START INFORMATION PROVIDED

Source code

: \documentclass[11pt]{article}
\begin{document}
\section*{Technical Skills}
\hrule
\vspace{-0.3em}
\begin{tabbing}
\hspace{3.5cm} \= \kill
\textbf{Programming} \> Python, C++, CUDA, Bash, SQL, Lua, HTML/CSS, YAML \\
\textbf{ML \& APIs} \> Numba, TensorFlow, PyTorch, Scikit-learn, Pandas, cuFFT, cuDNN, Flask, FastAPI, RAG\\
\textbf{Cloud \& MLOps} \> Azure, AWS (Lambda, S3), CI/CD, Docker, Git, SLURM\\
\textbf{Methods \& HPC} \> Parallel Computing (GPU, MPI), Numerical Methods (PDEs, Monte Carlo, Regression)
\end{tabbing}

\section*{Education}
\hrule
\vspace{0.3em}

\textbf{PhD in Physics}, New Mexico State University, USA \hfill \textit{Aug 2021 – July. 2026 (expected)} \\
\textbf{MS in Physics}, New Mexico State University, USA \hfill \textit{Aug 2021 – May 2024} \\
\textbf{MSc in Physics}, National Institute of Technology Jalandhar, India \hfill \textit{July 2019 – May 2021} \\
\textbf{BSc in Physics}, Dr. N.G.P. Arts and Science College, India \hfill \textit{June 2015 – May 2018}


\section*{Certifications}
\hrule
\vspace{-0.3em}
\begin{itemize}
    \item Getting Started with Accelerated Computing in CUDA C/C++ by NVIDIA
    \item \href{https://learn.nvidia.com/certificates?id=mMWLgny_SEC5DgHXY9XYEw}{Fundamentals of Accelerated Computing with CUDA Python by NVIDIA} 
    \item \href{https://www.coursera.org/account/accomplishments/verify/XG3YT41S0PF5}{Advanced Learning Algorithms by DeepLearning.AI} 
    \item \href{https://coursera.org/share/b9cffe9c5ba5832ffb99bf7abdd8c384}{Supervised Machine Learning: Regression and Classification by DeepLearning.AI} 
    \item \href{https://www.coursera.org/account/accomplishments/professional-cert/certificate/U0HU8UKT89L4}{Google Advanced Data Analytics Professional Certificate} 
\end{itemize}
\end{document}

END INFORMATION PROVIDED

DESCRIPTION OF THE TASK: Using the entries above, quote each line verbatim from the first through the line that contains "Flask, FastAPI, RAG\\".

RESPONSE BELOW:
Source code

: \documentclass[11pt]{article}
\begin{document}
\section*{Technical Skills}
\hrule
\vspace{-0.3em}
\begin{tabbing}
\hspace{3.5cm} \= \kill
\textbf{Programming} \> Python, C++, CUDA, Bash, SQL, Lua, HTML/CSS, YAML \\
\textbf{ML \& APIs} \> Numba, TensorFlow, PyTorch, Scikit-learn, Pandas, cuFFT, cuDNN, Flask, FastAPI, RAG\\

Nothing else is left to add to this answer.